Посол Франции в РФ Станислас де Лабуле дал итоговое интервью “Ъ”

Москву вчера покинул посол Франции СТАНИСЛАС ДЕ ЛАБУЛЕ, проработавший в России два года. Его отъезд совпал с предстоящим завершением полугодового председательства Франции в ЕС. Накануне отъезда в интервью корреспонденту “Ъ” НАТАЛИИ ПОРТЯКОВОЙ господин де Лабуле подвел итоги своей командировки и рассказал о роли Франции в урегулировании конфликта в Грузии, а также об отношениях между Россией и ЕС.

— С какими чувствами вы уезжаете из Москвы?

— Невозможно покидать такой город, как Москва, без ностальгии. Я оставляю здесь многих друзей и очень интересную работу. У нас большое посольство, много профессионалов в разных областях, и за эти два года мне ни секунды не пришлось скучать. С самого начала своего пребывания здесь я очень много ездил по стране — от Мурманска до Краснодара и от Калининграда до Владивостока. Я открыл для себя Россию, ее многогранность и богатство. Моя последняя командировка была в Иркутск — и он до сих пор у меня перед глазами. Мне очень понравилась Сибирь.

— Какие сферы двустороннего сотрудничества остаются проблемными?

— Это вопрос не проблем, а потенциала, который надо развивать, прежде всего в экономических отношениях. В общем мы довольны нашими экономическими отношениями: за последний год товарооборот увеличился на 20%. В ближайшее время в Россию придут очень крупные французские инвестиции со стороны таких компаний, как Renault, Peugeot, Societe Generale. Но это далеко не предел. Необходимо, чтобы на российском рынке появились новые французские компании и чтобы российские инвесторы приходили во Францию. Я уверен, что новый посол, невзирая на финансовый кризис, будет, как и я, активно заниматься экономическими вопросами.

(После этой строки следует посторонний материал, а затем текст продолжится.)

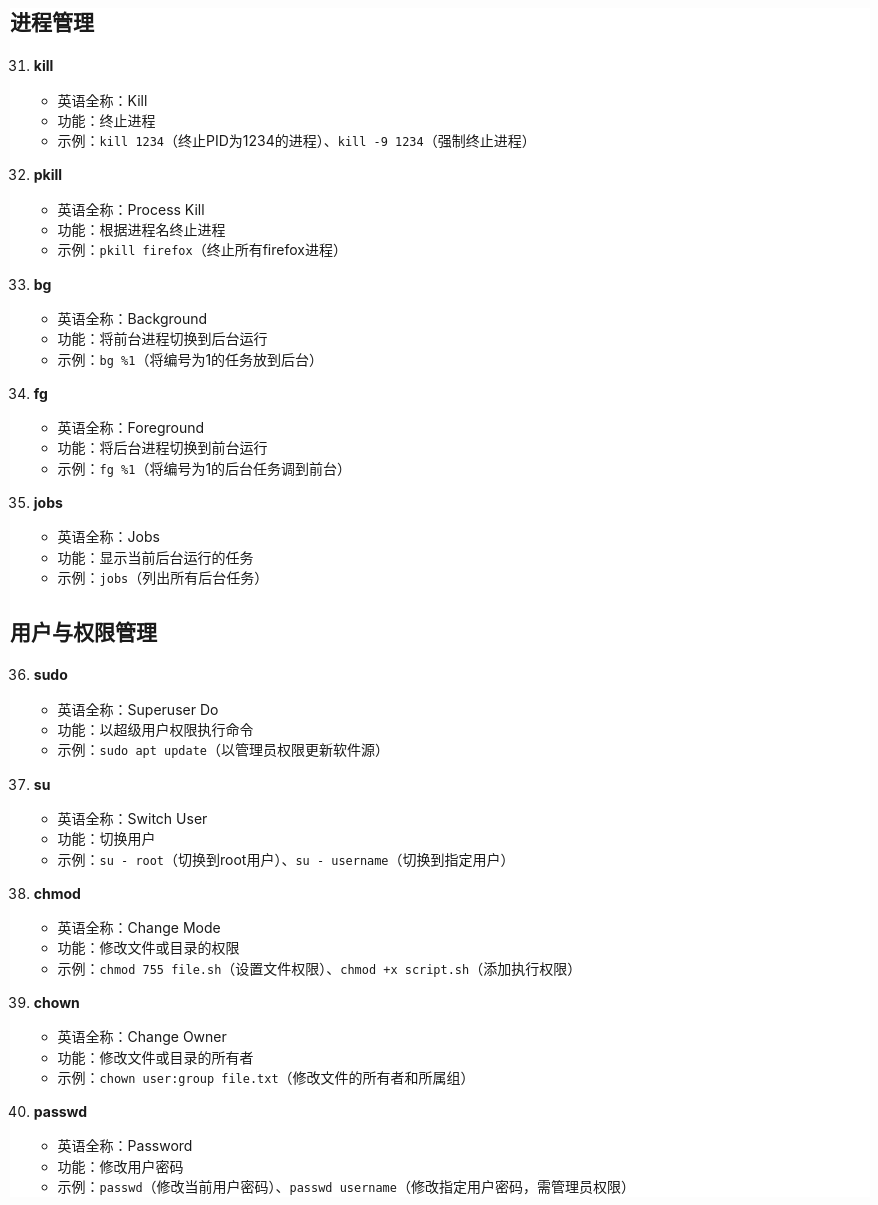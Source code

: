 ## 进程管理

31. **kill**
    - 英语全称：Kill
    - 功能：终止进程
    - 示例：`kill 1234`（终止PID为1234的进程）、`kill -9 1234`（强制终止进程）

32. **pkill**
    - 英语全称：Process Kill
    - 功能：根据进程名终止进程
    - 示例：`pkill firefox`（终止所有firefox进程）

33. **bg**
    - 英语全称：Background
    - 功能：将前台进程切换到后台运行
    - 示例：`bg %1`（将编号为1的任务放到后台）

34. **fg**
    - 英语全称：Foreground
    - 功能：将后台进程切换到前台运行
    - 示例：`fg %1`（将编号为1的后台任务调到前台）

35. **jobs**
    - 英语全称：Jobs
    - 功能：显示当前后台运行的任务
    - 示例：`jobs`（列出所有后台任务）

## 用户与权限管理

36. **sudo**
    - 英语全称：Superuser Do
    - 功能：以超级用户权限执行命令
    - 示例：`sudo apt update`（以管理员权限更新软件源）

37. **su**
    - 英语全称：Switch User
    - 功能：切换用户
    - 示例：`su - root`（切换到root用户）、`su - username`（切换到指定用户）

38. **chmod**
    - 英语全称：Change Mode
    - 功能：修改文件或目录的权限
    - 示例：`chmod 755 file.sh`（设置文件权限）、`chmod +x script.sh`（添加执行权限）

39. **chown**
    - 英语全称：Change Owner
    - 功能：修改文件或目录的所有者
    - 示例：`chown user:group file.txt`（修改文件的所有者和所属组）

40. **passwd**
    - 英语全称：Password
    - 功能：修改用户密码
    - 示例：`passwd`（修改当前用户密码）、`passwd username`（修改指定用户密码，需管理员权限）
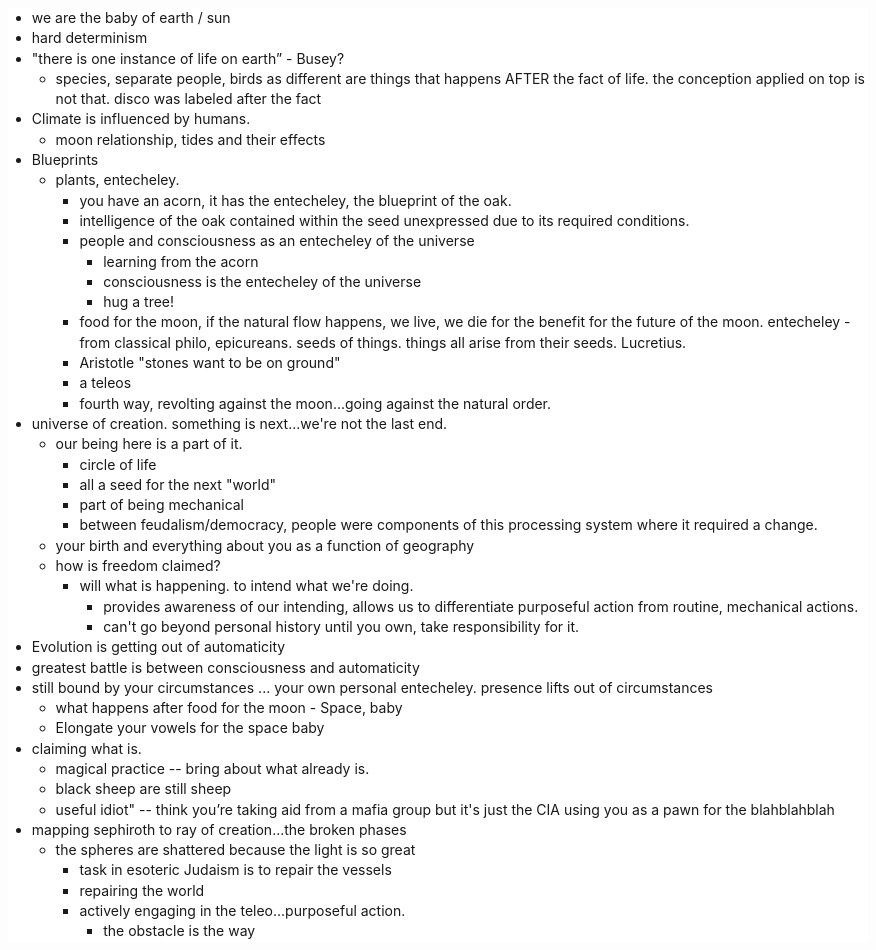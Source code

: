 - we are the baby of earth / sun
- hard determinism
- "there is one instance of life on earth” - Busey? 
	- species, separate people, birds as different are things that happens AFTER the fact of life. the conception applied on top is not that. disco was labeled after the fact
- Climate is influenced by humans. 
	- moon relationship, tides and their effects
- Blueprints
	- plants, entecheley.
		- you have an acorn, it has the entecheley, the blueprint of the oak. 
		- intelligence of the oak contained within the seed unexpressed due to its required conditions.
		- people and consciousness as an entecheley of the universe
			- learning from the acorn
			- consciousness is the entecheley of the universe
			- hug a tree!
		- food for the moon, if the natural flow happens, we live, we die for the benefit for the future of the moon.
		entecheley - from classical philo, epicureans. seeds of things. things all arise from their seeds. Lucretius.
		- Aristotle "stones want to be on ground"
		- a teleos
		- fourth way, revolting against the moon...going against the natural order.
- universe of creation. something is next...we're not the last end.
	- our being here is a part of it.
		- circle of life
		- all a seed for the next "world"
		- part of being mechanical
		- between feudalism/democracy, people were components of this processing system where it required a change.
	- your birth and everything about you as a function of geography
	- how is freedom claimed?
		- will what is happening. to intend what we're doing.
			- provides awareness of our intending, allows us to differentiate purposeful action from routine, mechanical actions.
			- can't go beyond personal history until you own, take responsibility for it.
- Evolution is getting out of automaticity 
- greatest battle is between consciousness and automaticity
- still bound by your circumstances ... your own personal entecheley. presence lifts out of circumstances
	- what happens after food for the moon - Space, baby
	- Elongate your vowels for the space baby
- claiming what is.
	- magical practice -- bring about what already is. 
	- black sheep are still sheep
	- useful idiot" -- think you’re taking aid from a mafia group but it's just the CIA using you as a pawn for the blahblahblah
- mapping sephiroth to ray of creation...the broken phases
	- the spheres are shattered because the light is so great
		- task in esoteric Judaism is to repair the vessels
		- repairing the world
		- actively engaging in the teleo...purposeful action.
			- the obstacle is the way
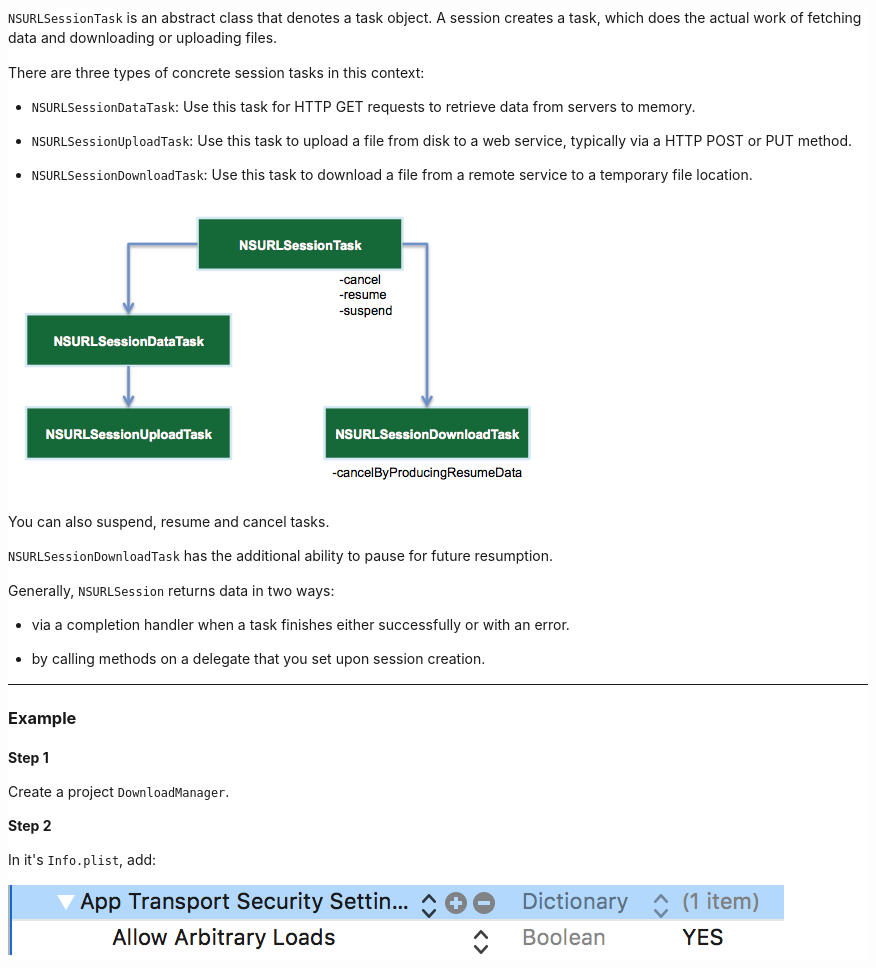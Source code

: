 `NSURLSessionTask` is an abstract class that denotes a task object. A session creates a task, which does the actual work of fetching data and downloading or uploading files.

There are three types of concrete session tasks in this context:

- `NSURLSessionDataTask`: Use this task for HTTP GET requests to retrieve data from servers to memory.

- `NSURLSessionUploadTask`: Use this task to upload a file from disk to a web service, typically via a HTTP POST or PUT method.

- `NSURLSessionDownloadTask`: Use this task to download a file from a remote service to a temporary file location.

![](URLSession2.png)

You can also suspend, resume and cancel tasks.

`NSURLSessionDownloadTask` has the additional ability to pause for future resumption.

Generally, `NSURLSession` returns data in two ways:

- via a completion handler when a task finishes either successfully or with an error.

- by calling methods on a delegate that you set upon session creation.

----

### Example

**Step 1**

Create a project `DownloadManager`.

**Step 2**

In it's `Info.plist`, add:

![](AppTransportSecurity.png)
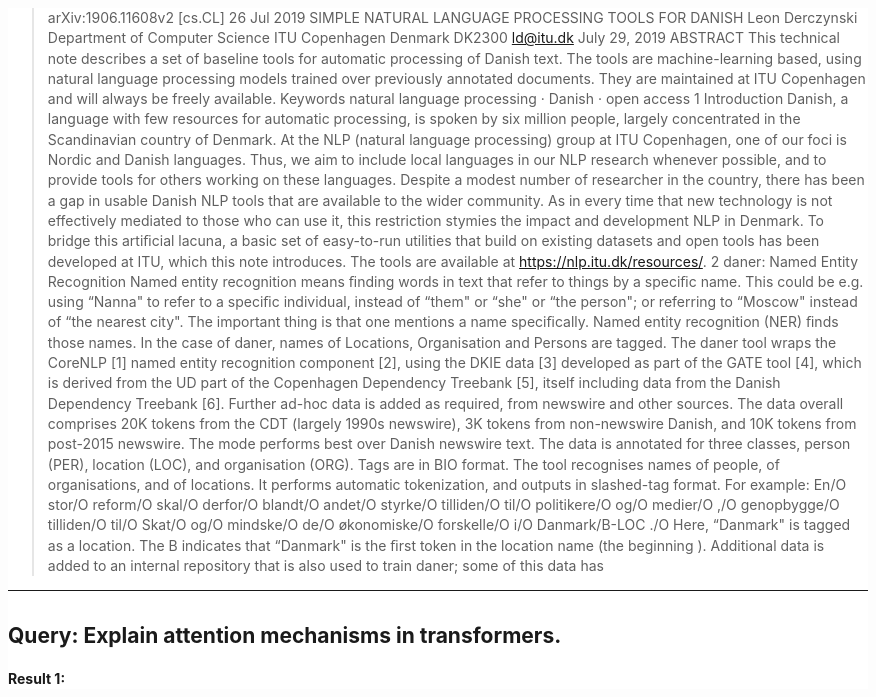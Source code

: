 > arXiv:1906.11608v2 [cs.CL] 26 Jul 2019 SIMPLE NATURAL LANGUAGE PROCESSING TOOLS FOR DANISH Leon Derczynski Department of Computer Science ITU Copenhagen Denmark DK2300 ld@itu.dk July 29, 2019 ABSTRACT This technical note describes a set of baseline tools for automatic processing of Danish text. The tools are machine-learning based, using natural language processing models trained over previously annotated documents. They are maintained at ITU Copenhagen and will always be freely available. Keywords natural language processing · Danish · open access 1 Introduction Danish, a language with few resources for automatic processing, is spoken by six million people, largely concentrated in the Scandinavian country of Denmark. At the NLP (natural language processing) group at ITU Copenhagen, one of our foci is Nordic and Danish languages. Thus, we aim to include local languages in our NLP research whenever possible, and to provide tools for others working on these languages. Despite a modest number of researcher in the country, there has been a gap in usable Danish NLP tools that are available to the wider community. As in every time that new technology is not effectively mediated to those who can use it, this restriction stymies the impact and development NLP in Denmark. To bridge this artiﬁcial lacuna, a basic set of easy-to-run utilities that build on existing datasets and open tools has been developed at ITU, which this note introduces. The tools are available at https://nlp.itu.dk/resources/. 2 daner: Named Entity Recognition Named entity recognition means ﬁnding words in text that refer to things by a speciﬁc name. This could be e.g. using “Nanna" to refer to a speciﬁc individual, instead of “them" or “she" or “the person"; or referring to “Moscow" instead of “the nearest city". The important thing is that one mentions a name speciﬁcally. Named entity recognition (NER) ﬁnds those names. In the case of daner, names of Locations, Organisation and Persons are tagged. The daner tool wraps the CoreNLP [1] named entity recognition component [2], using the DKIE data [3] developed as part of the GATE tool [4], which is derived from the UD part of the Copenhagen Dependency Treebank [5], itself including data from the Danish Dependency Treebank [6]. Further ad-hoc data is added as required, from newswire and other sources. The data overall comprises 20K tokens from the CDT (largely 1990s newswire), 3K tokens from non-newswire Danish, and 10K tokens from post-2015 newswire. The mode performs best over Danish newswire text. The data is annotated for three classes, person (PER), location (LOC), and organisation (ORG). Tags are in BIO format. The tool recognises names of people, of organisations, and of locations. It performs automatic tokenization, and outputs in slashed-tag format. For example: En/O stor/O reform/O skal/O derfor/O blandt/O andet/O styrke/O tilliden/O til/O politikere/O og/O medier/O ,/O genopbygge/O tilliden/O til/O Skat/O og/O mindske/O de/O økonomiske/O forskelle/O i/O Danmark/B-LOC ./O Here, “Danmark" is tagged as a location. The B indicates that “Danmark" is the ﬁrst token in the location name (the beginning ). Additional data is added to an internal repository that is also used to train daner; some of this data has

---

## Query: Explain attention mechanisms in transformers.

**Result 1:**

— Многие на Западе уверены, что Россия постепенно скатывается к авторитаризму. Какой Россию видите вы?

— Сейчас налицо озабоченность со стороны российских властей относительно последствий финансового кризиса — людей увольняют, в обществе нарастает беспокойство. Вопрос, который, кстати, ставят очень многие высокопоставленные лица в руководстве страны, следующий: достаточно ли в последние годы принималось шагов для того, чтобы содействовать развитию гражданского общества? Или же в момент, когда социальное положение усложняется, придется сожалеть о том, что в России такие структуры гражданского диалога пока недостаточно развиты. Я надеюсь, что Россия найдет способ преодолеть конфликты и сможет решать социальные вопросы, неизбежные в ходе кризиса, путем гражданского диалога.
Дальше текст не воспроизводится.